According to RBC Economics, western Canada will see the highest activity in resale real estate in 2014 and into next year. In the rest of Canada, however, sales are expected to remain flat.
The Canadian housing market needs to be examined on a city-by-city or in selected local and regional areas since conditions in the market vary from one place to the next. The hotter markets like Vancouver, Toronto and Calgary cannot be thrown into the same basket as the cooler Canadian real estate markets like Halifax, Montreal and Ottawa.
Due to increased population growth in the west and a strong economic outlook, it's expected that the volume of home resales will rise at a fast rate. Sales are forecasted to stay flat or may even decline slightly in the Atlantic provinces and in central Canada.
In both Ontario and Alberta, home prices are expected to continue rising in areas where there is more of a seller's market. Prices will only go up moderately in other areas of these provinces where conditions are more balanced.

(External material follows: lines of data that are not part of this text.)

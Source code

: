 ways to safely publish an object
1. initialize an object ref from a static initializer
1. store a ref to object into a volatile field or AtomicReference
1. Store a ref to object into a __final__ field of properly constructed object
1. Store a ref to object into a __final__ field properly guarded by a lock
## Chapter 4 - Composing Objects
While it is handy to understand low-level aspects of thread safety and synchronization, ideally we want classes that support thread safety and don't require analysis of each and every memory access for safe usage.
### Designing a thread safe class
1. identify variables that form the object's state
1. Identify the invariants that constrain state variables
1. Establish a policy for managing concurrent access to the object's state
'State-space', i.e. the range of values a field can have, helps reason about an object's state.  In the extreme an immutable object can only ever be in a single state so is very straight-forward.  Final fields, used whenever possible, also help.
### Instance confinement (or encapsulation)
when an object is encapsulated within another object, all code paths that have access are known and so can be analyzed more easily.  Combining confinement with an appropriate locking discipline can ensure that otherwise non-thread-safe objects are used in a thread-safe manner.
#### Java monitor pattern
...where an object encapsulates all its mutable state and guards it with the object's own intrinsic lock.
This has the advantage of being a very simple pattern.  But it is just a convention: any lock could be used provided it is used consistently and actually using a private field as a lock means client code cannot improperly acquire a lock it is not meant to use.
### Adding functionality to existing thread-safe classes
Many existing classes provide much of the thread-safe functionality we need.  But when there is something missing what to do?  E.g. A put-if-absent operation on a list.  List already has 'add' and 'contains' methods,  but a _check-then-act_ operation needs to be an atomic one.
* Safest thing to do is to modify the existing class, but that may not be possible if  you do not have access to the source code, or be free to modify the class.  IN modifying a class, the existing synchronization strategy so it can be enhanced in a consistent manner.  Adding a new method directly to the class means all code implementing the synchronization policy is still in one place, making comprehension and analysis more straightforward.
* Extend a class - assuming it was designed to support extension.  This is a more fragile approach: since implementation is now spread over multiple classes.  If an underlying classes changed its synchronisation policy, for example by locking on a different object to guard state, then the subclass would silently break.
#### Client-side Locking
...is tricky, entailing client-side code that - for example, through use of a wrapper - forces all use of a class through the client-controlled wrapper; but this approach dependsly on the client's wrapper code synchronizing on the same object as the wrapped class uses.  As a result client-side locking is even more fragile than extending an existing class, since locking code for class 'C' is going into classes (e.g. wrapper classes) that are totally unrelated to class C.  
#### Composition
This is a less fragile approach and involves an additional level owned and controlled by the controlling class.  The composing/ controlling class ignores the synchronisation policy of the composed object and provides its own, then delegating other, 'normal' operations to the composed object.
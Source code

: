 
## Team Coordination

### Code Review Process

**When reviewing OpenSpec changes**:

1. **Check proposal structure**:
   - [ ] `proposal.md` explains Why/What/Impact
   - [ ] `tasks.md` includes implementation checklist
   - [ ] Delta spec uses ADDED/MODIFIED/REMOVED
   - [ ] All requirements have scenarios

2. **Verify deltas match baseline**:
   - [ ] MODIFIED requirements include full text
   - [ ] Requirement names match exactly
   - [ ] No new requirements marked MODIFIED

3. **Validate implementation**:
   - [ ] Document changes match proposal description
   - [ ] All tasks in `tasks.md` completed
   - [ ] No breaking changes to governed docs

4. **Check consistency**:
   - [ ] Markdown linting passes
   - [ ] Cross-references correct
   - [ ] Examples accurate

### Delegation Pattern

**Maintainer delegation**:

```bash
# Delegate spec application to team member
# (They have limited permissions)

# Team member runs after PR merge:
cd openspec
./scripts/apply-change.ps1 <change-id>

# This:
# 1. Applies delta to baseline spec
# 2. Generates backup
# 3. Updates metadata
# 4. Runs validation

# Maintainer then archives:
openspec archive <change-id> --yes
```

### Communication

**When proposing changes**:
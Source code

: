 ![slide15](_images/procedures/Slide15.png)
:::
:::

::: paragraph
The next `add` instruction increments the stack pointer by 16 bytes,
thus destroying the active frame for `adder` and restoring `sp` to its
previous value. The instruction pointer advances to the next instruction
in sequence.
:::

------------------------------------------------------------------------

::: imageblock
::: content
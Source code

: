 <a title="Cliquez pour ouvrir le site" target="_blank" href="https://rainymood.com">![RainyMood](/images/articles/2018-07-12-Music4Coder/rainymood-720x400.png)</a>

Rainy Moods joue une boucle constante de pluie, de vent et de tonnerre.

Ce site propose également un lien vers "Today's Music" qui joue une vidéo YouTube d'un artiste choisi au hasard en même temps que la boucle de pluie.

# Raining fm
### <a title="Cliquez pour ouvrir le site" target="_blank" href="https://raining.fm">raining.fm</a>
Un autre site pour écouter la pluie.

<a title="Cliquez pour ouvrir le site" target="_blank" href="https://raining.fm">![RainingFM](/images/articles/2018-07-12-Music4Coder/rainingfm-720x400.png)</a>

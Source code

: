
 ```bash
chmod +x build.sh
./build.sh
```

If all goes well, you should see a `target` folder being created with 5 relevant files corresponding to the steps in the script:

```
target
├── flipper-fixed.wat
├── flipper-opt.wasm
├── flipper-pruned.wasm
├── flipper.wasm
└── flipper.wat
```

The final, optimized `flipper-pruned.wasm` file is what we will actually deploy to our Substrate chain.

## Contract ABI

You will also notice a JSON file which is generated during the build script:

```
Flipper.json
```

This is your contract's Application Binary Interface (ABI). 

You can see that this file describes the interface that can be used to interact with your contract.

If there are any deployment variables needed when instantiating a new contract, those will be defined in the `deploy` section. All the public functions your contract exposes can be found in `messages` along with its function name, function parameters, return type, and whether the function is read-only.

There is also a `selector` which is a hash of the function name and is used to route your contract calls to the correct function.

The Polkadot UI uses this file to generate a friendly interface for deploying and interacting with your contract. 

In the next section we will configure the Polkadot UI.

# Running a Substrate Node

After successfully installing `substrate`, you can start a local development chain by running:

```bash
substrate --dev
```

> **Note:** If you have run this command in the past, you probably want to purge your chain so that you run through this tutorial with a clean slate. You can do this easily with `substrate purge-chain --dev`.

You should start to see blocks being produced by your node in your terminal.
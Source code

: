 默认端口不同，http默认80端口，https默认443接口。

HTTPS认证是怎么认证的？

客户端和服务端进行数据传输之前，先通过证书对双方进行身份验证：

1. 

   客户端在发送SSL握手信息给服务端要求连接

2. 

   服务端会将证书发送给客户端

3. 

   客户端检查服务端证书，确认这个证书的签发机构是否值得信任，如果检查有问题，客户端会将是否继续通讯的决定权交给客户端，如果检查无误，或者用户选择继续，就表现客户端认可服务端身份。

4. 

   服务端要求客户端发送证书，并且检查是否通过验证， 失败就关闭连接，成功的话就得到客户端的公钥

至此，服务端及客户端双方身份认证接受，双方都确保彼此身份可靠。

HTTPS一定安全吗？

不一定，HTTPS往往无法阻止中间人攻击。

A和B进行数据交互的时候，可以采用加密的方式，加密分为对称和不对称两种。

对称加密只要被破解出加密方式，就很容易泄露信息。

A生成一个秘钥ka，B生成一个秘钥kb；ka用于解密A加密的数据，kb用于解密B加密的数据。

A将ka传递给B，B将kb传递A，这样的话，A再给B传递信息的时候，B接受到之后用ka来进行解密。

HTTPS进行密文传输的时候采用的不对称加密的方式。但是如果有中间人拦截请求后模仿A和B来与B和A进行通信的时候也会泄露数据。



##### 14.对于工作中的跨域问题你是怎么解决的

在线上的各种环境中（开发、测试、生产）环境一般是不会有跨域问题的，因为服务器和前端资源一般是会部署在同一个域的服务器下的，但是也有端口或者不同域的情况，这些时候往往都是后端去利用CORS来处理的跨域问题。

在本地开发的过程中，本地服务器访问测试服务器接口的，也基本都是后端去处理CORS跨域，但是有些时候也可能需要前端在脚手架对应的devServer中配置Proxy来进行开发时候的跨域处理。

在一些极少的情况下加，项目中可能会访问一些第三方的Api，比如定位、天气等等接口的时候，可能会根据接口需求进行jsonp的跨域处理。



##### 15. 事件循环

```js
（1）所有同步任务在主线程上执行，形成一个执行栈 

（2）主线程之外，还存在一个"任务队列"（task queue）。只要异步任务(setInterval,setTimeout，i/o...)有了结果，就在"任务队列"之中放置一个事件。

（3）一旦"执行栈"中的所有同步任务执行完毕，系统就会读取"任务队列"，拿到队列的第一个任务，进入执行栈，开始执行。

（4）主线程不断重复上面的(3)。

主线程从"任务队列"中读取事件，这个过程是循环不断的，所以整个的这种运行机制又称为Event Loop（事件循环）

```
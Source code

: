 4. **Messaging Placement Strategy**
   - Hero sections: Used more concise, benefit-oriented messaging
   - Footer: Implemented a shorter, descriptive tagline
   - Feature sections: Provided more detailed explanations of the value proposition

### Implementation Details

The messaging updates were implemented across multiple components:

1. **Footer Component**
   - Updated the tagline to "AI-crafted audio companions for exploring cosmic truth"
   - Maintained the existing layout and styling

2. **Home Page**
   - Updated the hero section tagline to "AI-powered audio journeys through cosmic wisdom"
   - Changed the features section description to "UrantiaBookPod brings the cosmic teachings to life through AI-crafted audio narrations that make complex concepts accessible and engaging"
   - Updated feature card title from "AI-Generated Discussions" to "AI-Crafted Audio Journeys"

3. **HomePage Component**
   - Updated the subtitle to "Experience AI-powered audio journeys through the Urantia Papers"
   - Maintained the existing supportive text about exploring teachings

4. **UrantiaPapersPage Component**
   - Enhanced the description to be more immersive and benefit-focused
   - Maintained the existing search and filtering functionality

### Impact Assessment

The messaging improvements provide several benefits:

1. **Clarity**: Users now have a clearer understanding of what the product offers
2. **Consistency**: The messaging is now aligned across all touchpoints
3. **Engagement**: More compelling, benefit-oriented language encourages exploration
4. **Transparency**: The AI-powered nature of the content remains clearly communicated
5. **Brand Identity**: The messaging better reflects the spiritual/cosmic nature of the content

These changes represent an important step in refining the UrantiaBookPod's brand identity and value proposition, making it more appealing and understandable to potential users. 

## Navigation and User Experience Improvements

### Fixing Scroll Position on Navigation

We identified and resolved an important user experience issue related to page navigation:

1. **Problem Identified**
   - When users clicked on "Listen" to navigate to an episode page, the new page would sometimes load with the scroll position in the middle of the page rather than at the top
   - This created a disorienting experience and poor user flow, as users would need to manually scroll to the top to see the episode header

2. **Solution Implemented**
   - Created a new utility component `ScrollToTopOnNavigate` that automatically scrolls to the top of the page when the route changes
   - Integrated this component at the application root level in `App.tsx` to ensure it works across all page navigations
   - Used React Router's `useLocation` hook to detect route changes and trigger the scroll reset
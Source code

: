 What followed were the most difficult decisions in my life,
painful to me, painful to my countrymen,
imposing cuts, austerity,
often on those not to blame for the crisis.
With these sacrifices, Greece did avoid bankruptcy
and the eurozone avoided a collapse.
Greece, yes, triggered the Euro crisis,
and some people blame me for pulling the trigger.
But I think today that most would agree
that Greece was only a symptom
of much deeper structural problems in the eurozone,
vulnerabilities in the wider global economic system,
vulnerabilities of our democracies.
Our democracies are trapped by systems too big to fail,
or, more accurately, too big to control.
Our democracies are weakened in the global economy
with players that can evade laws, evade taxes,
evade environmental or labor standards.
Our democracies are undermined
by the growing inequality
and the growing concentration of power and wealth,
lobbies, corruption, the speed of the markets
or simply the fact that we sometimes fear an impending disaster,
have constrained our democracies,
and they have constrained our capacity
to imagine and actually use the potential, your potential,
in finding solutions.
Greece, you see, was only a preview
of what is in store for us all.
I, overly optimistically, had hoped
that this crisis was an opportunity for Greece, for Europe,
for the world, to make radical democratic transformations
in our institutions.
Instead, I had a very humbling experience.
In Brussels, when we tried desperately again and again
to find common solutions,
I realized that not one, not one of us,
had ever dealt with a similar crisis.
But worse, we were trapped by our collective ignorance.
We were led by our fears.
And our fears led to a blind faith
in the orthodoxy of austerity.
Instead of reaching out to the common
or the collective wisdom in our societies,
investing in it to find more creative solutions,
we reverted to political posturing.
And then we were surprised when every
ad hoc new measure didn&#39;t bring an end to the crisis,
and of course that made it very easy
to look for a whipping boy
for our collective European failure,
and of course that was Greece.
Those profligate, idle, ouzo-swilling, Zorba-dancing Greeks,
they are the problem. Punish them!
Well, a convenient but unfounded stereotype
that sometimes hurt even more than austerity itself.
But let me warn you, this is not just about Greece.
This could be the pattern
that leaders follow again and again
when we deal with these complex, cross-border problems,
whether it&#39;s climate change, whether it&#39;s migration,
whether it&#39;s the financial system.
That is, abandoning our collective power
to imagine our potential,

In Calgary, there has been a surge of new home listings added to the market. As a result, the market is becoming more balanced here in the city. We're starting to move out of a seller's territory, which means that price growth should also start to level off soon. In July, there was a rise of 14.7% for new listings when compared to the numbers that were recorded at the same time last year. A total of 2,666 new units were added to the Calgary real estate listings in July.
This is excellent news for potential home buyers that have been putting off their home shopping to avoid bidding wars and disappointment. With a balanced market, the buyer has more control over the purchase then he would have in a seller's market.